Born in Kolkata, India, and with a PhD in literature from Purdue University, Yasmin has charted a path as a public intellectual. Her work has appeared in The Baffler, the Evergreen Review, In These Times, The Guide, and Windy City Times, as well as many anthologies. A book of essays is forthcoming. Together with Conrad Ryan, she founded the editorial collective Against Equality.
Yasmin can lay claim to multiple identities, notes her web page (Yasminnair.com): “Queer, disabled, brown, housing-precarious, female, vaguely foreign, a woman with terrorist hair, a crazy cat lady, and others she may have forgotten but chooses not to use to justify her arguments.”
With a nod to Yasmin’s Indian roots and longstanding perch in America’s Midwest, her work might be summed up by its revel in tipping sacred cows. In dissecting keywords such as “equality,” “human rights,” “sex trafficking,” “intersectionality,” “trauma,” and “non-profit,” Yasmin has compiled a veritable Devil’s Dictionary of terms that structure sexual governance in the West today. It’s a regime characterized, she argues, by a diabolical public/private partnership between a carceral and surveiling state in service to predatory elites and formerly oppositional sexual identity movements that now offer up on silver platters key triggers for state repression.
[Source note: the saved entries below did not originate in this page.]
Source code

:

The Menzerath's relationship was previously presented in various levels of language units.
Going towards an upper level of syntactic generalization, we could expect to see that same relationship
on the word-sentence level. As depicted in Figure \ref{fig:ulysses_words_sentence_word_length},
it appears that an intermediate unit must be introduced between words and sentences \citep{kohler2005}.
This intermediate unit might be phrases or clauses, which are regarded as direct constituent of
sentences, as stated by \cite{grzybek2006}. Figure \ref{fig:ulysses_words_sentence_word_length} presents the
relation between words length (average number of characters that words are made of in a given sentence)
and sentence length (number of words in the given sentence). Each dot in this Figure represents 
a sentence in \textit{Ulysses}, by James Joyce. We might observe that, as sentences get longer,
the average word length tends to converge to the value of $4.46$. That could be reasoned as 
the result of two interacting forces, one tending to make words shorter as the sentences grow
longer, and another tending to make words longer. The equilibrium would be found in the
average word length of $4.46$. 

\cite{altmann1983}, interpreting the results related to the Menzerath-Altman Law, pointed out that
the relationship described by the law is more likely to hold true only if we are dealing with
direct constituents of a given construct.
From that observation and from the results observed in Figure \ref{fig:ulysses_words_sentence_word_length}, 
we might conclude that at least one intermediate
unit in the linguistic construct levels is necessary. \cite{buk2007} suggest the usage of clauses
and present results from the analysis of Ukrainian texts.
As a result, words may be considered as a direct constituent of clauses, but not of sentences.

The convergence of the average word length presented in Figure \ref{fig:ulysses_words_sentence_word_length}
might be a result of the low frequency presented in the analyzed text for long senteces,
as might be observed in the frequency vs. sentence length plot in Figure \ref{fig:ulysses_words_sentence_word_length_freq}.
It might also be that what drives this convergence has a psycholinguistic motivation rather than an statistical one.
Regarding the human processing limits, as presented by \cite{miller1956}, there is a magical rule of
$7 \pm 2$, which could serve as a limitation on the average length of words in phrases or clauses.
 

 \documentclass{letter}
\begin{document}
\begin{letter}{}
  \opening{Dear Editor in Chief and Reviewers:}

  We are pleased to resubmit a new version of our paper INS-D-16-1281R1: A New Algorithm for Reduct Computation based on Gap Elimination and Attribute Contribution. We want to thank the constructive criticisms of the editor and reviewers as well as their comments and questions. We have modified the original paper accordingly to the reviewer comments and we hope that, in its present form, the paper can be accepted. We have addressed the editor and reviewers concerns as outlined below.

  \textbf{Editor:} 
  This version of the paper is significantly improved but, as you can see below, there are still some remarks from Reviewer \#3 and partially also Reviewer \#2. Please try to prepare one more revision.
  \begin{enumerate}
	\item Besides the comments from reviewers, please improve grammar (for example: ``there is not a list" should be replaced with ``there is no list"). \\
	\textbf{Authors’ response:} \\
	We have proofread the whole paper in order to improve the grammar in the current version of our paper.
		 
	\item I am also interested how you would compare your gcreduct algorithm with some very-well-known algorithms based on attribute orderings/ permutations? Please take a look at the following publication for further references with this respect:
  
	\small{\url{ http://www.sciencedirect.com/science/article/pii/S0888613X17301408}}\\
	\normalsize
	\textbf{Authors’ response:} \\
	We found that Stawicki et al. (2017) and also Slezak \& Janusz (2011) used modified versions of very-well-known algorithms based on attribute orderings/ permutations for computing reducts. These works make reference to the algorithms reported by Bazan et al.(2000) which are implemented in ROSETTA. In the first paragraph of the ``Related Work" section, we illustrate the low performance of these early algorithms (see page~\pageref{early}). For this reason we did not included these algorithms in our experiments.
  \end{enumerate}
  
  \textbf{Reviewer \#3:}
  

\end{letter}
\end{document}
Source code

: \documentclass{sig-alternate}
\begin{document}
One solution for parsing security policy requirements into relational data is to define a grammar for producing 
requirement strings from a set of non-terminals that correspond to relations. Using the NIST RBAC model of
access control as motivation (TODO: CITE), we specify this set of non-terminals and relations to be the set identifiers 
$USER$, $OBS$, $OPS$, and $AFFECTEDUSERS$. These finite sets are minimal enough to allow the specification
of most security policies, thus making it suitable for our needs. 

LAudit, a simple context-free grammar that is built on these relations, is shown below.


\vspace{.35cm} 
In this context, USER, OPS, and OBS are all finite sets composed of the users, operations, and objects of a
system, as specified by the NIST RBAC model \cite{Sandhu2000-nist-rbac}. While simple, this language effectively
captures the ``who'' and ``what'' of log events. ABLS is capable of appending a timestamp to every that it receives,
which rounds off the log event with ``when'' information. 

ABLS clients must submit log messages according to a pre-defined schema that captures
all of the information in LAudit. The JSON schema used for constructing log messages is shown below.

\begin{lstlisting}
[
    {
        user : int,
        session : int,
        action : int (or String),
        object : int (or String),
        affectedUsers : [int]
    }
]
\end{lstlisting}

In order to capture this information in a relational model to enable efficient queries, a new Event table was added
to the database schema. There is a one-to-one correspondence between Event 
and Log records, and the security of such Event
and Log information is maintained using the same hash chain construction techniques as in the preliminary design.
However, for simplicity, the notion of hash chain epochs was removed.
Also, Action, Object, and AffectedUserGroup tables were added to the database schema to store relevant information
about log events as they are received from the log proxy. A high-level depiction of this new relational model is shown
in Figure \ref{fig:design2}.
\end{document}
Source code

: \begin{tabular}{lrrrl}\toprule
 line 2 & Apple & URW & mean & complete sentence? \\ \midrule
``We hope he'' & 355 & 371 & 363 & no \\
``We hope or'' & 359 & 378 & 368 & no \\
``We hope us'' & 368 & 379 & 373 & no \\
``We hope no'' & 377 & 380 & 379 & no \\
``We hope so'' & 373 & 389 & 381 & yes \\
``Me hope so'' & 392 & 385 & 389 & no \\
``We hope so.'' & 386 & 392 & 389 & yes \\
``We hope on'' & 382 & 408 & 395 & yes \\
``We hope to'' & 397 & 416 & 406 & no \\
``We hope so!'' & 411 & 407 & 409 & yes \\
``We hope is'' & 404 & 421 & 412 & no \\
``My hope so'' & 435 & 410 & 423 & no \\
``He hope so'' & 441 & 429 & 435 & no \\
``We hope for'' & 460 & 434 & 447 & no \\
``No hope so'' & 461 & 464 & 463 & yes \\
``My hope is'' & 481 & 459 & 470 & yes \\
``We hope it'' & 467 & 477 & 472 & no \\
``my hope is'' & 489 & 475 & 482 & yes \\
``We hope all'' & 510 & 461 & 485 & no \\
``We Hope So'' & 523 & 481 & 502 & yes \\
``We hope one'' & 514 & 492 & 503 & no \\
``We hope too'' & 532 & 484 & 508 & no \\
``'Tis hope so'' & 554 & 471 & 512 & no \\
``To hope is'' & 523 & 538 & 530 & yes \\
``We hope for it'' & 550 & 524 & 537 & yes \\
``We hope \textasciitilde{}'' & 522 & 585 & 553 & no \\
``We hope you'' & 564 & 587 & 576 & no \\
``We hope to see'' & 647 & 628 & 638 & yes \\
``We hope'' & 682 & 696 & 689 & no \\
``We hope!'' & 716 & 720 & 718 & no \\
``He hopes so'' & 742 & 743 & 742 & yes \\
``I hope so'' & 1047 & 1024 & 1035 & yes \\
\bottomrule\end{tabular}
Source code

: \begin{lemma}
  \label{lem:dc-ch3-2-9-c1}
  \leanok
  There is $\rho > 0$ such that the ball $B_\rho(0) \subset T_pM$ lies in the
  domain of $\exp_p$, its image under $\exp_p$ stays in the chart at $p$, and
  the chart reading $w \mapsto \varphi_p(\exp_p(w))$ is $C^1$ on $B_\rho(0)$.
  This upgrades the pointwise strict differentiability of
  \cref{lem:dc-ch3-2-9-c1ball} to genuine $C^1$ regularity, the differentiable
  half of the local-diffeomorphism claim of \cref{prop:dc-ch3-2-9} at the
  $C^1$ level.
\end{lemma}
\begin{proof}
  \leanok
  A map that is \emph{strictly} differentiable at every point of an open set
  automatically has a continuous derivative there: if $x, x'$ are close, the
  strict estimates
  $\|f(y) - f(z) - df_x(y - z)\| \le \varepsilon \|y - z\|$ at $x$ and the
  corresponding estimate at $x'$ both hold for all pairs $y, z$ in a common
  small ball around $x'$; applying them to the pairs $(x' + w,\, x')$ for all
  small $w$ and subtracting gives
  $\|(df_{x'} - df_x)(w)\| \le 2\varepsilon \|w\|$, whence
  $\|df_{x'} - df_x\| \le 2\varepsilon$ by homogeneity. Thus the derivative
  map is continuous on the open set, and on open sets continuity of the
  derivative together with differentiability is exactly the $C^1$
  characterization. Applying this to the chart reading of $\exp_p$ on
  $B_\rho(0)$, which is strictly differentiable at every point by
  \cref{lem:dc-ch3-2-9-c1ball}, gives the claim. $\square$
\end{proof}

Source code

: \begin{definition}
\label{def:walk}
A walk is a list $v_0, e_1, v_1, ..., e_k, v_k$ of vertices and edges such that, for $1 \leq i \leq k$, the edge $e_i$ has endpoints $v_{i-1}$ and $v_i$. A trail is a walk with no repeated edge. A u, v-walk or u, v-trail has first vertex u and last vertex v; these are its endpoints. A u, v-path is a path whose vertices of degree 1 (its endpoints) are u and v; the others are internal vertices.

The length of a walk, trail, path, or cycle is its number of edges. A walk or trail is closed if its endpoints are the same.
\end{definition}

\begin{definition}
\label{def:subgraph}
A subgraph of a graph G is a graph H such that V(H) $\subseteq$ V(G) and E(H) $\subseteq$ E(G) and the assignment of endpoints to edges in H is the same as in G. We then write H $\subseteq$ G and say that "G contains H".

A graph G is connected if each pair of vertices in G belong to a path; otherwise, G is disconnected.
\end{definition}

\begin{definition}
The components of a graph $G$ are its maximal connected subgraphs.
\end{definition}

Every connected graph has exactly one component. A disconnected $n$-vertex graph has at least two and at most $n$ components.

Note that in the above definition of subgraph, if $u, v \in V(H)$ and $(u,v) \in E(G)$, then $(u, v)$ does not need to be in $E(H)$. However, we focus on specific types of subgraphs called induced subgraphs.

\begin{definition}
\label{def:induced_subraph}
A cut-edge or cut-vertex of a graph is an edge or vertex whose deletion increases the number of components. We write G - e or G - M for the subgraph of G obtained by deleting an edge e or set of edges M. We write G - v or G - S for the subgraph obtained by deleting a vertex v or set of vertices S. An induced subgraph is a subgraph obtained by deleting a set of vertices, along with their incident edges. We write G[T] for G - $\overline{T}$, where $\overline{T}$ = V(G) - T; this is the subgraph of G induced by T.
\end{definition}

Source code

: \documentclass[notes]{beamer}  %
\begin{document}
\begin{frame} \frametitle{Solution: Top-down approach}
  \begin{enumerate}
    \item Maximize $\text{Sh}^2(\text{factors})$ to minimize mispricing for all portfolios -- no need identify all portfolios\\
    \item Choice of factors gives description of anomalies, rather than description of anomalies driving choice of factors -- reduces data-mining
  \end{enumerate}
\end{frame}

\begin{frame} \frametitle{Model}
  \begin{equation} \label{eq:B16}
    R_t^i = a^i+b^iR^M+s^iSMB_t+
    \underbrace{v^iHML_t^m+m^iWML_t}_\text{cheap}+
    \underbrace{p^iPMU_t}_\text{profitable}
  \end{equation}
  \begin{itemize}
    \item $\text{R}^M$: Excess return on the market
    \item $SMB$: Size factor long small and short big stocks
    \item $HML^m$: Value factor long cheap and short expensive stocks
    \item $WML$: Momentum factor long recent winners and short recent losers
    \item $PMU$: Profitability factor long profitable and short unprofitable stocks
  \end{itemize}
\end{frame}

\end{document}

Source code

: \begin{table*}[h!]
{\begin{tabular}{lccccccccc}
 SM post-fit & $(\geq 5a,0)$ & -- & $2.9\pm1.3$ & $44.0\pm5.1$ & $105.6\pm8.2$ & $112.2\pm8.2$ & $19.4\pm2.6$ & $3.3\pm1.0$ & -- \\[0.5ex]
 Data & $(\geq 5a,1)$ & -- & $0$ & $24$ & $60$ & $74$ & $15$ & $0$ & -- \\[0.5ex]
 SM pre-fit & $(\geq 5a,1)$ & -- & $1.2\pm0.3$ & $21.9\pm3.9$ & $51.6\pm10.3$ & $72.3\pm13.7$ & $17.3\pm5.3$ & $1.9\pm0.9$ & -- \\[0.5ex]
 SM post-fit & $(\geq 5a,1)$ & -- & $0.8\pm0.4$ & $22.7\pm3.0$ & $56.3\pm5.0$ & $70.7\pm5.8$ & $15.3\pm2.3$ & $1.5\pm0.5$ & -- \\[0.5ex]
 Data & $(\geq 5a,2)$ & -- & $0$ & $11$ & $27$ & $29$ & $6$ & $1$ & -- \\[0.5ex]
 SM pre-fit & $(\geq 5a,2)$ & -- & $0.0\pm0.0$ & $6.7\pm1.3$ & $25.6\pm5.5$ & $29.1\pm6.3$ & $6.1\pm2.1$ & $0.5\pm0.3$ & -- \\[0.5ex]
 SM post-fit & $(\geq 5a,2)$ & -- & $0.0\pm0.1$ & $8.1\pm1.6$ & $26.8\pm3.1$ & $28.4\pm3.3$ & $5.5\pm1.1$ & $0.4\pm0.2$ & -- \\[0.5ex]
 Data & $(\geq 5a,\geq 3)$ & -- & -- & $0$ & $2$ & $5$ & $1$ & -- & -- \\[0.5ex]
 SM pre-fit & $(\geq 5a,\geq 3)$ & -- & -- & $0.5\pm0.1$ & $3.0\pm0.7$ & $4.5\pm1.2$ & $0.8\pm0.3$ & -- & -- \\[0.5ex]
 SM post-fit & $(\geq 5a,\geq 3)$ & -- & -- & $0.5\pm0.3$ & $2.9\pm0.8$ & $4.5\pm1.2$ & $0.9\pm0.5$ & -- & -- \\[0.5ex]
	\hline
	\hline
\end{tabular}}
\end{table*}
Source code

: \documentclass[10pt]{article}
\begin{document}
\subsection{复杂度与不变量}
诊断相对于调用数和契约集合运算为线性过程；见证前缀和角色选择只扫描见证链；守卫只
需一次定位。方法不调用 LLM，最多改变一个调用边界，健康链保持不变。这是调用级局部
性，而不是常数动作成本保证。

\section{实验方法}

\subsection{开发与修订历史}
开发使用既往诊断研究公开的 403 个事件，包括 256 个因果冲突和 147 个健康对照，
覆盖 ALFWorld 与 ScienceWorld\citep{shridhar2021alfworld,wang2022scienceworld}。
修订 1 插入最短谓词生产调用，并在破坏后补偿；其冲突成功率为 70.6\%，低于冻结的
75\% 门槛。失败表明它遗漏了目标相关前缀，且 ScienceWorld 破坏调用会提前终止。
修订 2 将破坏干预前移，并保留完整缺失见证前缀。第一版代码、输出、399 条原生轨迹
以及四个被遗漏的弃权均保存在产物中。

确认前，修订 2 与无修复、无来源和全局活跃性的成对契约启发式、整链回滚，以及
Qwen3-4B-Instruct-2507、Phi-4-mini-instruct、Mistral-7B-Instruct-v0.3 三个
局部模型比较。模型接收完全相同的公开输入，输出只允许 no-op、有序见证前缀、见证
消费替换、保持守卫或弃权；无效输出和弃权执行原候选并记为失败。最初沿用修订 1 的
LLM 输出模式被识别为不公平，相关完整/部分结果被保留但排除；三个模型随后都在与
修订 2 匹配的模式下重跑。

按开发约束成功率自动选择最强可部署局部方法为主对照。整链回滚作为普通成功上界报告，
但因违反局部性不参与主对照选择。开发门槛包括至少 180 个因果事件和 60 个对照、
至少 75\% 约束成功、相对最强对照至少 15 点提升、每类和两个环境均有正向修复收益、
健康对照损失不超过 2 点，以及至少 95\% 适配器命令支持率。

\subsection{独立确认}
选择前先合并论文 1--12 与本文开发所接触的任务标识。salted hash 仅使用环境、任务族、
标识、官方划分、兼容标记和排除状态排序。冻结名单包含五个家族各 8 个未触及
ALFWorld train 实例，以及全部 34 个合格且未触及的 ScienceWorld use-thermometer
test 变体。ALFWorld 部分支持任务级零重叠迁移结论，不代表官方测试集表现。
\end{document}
Whether writing about how upper-crust tax evasion helped motivate the fight for same-sex marriage, presidential candidate Pete Buttigieg’s use of Afghanistan as a prop for coming out, or the politics of composting toilets, Yasmin is simultaneously acid and earthy, never dour. While she wears anger at the state of the world on her writerly sleeve, Yasmin also looks to the improbable successes of past struggles to conjure a reasoned case for hope through organizing rooted in clear thinking.
About the prize: As scholar and activist, poet and muse, Charley Shively (1937-2017) was a major figure of the post-Stonewall gay liberation movement. Growing up dirt-poor in rural Ohio, Charley ended up earning a PhD in history at Harvard, and spent his career teaching first at Boston State University and later at the University of Massachusetts, Boston.
Starting in the early 1970s, Charley was a guiding light behind the influential gay liberation broadsheet Fag Rag. Over the course of two books on poet Walt Whitman, Shively excavated the erotically suffused friendships Whitman had with working-class men and youths, camaraderie to which America’s post-Civil War urbanization gave new scope and vitality, and in which Whitman famously descried solidarities that might redeem America’s violent birth-pangs and bind a young, diverse nation now carrying a beacon onto the world stage.
As one who never forgot his roots, Charley grounded his sexual radicalism not only in his immediate identification with the downtrodden, but in his deep readings of history and theory, particularly 19th century anarchist thought.
The Charley Shively Prize, which includes a $1,000 honorarium, is awarded to someone who exemplifies in his or her scholarship and activism Charley’s intellectual mettle, radical savoir-faire, and incorruptible boldness.
The first annual Shively Prize was awarded in 2019 to Bob Chatelle and Jim D’Entremont.